Dans l'éventualité improbable de l'effondrement du gouvernement Macron et de la déstabilisation de l'ordre bourgeois, il n'est pas exclu que le POID, le NPA ou encore LO rejoignent un gouvernement de front populaire. Si cette idée semble trop dure et même offensante pour les militants de ces organisations, ils doivent considérer comment les actions passées et présentes de leurs dirigeants ont semé les graines de cette idée.

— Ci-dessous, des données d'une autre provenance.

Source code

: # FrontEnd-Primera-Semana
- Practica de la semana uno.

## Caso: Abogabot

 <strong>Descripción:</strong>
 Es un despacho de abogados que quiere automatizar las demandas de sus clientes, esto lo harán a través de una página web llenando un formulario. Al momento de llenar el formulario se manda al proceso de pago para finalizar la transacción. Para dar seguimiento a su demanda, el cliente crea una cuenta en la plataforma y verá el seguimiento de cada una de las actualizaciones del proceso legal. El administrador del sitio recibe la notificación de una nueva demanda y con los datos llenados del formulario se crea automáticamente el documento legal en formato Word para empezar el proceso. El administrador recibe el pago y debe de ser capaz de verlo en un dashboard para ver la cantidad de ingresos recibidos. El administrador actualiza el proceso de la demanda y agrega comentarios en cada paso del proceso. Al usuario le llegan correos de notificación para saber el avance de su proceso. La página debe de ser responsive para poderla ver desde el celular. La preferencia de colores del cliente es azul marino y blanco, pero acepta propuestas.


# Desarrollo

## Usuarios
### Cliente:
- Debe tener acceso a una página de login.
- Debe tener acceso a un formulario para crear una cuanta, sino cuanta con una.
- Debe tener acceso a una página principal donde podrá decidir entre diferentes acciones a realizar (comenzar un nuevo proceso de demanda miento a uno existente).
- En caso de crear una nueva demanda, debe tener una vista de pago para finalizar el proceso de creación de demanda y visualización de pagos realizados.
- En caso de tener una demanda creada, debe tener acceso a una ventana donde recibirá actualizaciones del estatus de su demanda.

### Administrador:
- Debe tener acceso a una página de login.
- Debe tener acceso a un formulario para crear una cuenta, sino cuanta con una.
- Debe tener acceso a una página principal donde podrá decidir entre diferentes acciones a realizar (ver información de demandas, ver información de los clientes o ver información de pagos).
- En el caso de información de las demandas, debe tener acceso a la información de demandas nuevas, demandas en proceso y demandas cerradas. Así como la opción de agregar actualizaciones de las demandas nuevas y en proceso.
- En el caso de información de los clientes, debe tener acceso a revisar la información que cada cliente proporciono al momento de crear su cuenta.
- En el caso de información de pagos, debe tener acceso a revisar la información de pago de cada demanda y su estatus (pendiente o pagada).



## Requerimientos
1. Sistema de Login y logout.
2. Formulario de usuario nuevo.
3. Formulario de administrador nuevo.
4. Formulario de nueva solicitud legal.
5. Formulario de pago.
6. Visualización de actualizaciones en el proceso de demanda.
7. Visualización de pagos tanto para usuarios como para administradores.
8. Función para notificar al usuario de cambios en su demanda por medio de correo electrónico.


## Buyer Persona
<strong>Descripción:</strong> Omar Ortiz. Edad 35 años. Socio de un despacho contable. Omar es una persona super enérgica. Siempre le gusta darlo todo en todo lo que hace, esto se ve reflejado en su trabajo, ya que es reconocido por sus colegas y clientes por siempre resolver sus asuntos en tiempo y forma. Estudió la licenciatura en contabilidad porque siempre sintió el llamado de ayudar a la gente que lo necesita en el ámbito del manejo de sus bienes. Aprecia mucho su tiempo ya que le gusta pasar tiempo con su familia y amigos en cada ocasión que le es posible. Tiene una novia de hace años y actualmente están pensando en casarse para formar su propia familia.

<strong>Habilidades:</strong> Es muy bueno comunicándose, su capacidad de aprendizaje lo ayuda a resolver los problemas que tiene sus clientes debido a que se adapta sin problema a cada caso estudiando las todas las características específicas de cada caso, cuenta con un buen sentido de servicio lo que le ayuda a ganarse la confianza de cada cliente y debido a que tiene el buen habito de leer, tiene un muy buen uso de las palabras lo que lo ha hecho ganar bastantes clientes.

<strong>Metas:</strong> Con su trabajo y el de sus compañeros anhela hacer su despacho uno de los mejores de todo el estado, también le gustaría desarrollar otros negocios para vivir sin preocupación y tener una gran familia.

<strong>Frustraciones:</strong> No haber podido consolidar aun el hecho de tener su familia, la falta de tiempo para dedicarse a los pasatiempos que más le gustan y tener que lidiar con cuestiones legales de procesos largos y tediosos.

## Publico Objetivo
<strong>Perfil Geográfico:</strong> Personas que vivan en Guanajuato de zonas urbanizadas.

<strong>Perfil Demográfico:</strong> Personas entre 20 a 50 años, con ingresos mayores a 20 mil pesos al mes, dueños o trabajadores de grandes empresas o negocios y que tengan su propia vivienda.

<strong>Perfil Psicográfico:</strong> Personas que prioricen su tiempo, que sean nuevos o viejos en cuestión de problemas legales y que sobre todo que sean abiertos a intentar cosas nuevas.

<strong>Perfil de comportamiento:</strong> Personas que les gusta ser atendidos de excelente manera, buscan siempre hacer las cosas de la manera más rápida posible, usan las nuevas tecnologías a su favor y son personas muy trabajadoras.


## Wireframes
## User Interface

Créer un noyau bolchévique

Sans aucun doute, il y a des centaines, voire des milliers, d'éléments révolutionnaires subjectifs sincères à l'intérieur et autour des organisations de l'extrême gauche « trotskyste » en France. Le problème n'est pas simplement qu'ils sont dispersés dans un paysage politique fragmenté, mais qu'ils adhèrent à des organisations dont les dirigeants et les programmes sont incapables d'articuler une rupture avec le capitalisme. La situation peut parfois sembler désespérée, mais c'est parce que ces militants sont coincés dans un cadre adaptationniste qui ouvre des voies apparemment sans fin à la conciliation de classe. Les chamailleries entre les diverses organisations pseudo-trotskystes impliquent souvent d'importantes questions de principe, et il convient parfois de prendre parti pour un parti ou pour un autre dans un différend particulier. Mais ce qui ressort le plus clairement, c'est l'abandon partagé, à un degré ou à un autre, du principe d'indépendance ouvrière dans la quête d'une croissance rapide dans le contexte d'une avant-garde prolétarienne relativement large ouverte à l'idée de révolution socialiste. Conditionnant cette impulsion liquidationniste, c'est la proximité d'une partie de la direction de l'extrême gauche avec la bureaucratie syndicale.

Sortir de cette impasse organisationnelle et programmatique—et construire de fait un parti qui puisse servir de véritable pôle d'attraction pour l'avant-garde prolétarienne et défier le sabotage de la bureaucratie syndicale—implique de rassembler les meilleurs militants des groupes existants dans une nouvelle formation cohérente autour d'un programme authentiquement trotskyste. Plutôt que d'ajouter simplement un acronyme de plus à la liste, la tâche consiste à briser le moule en revenant à l'opposition intransigeante à la collaboration de classe associée à la Quatrième Internationale de Trotsky. À partir de maintenant, même avec un petit nombre de militants, il est possible de constituer un noyau bolchévique et—en s'engageant dans des actions de front unique pour la défense des retraites et autres acquis de la classe ouvrière et pour protéger les droits démocratiques des opprimés—d'agir en tant qu’un catalyseur pour le regroupement des forces révolutionnaires. Construire un parti révolutionnaire n'implique pas qu'un petit groupe aille « vers les masses » (bien que l'abstention de la lutte des classes soit inadmissible) mais doit plutôt se concentrer sur l'articulation, la défense et la promotion agressive d'un programme bolchévique. Un véritable parti trotskyste sera construit à travers un processus de scissions et de fusion, un processus de regroupement révolutionnaire, à la fois national et international, impliquant un engagement actif dans la lutte des classes et, plus important encore, plaçant le programme au-dessus des gains organisationnels.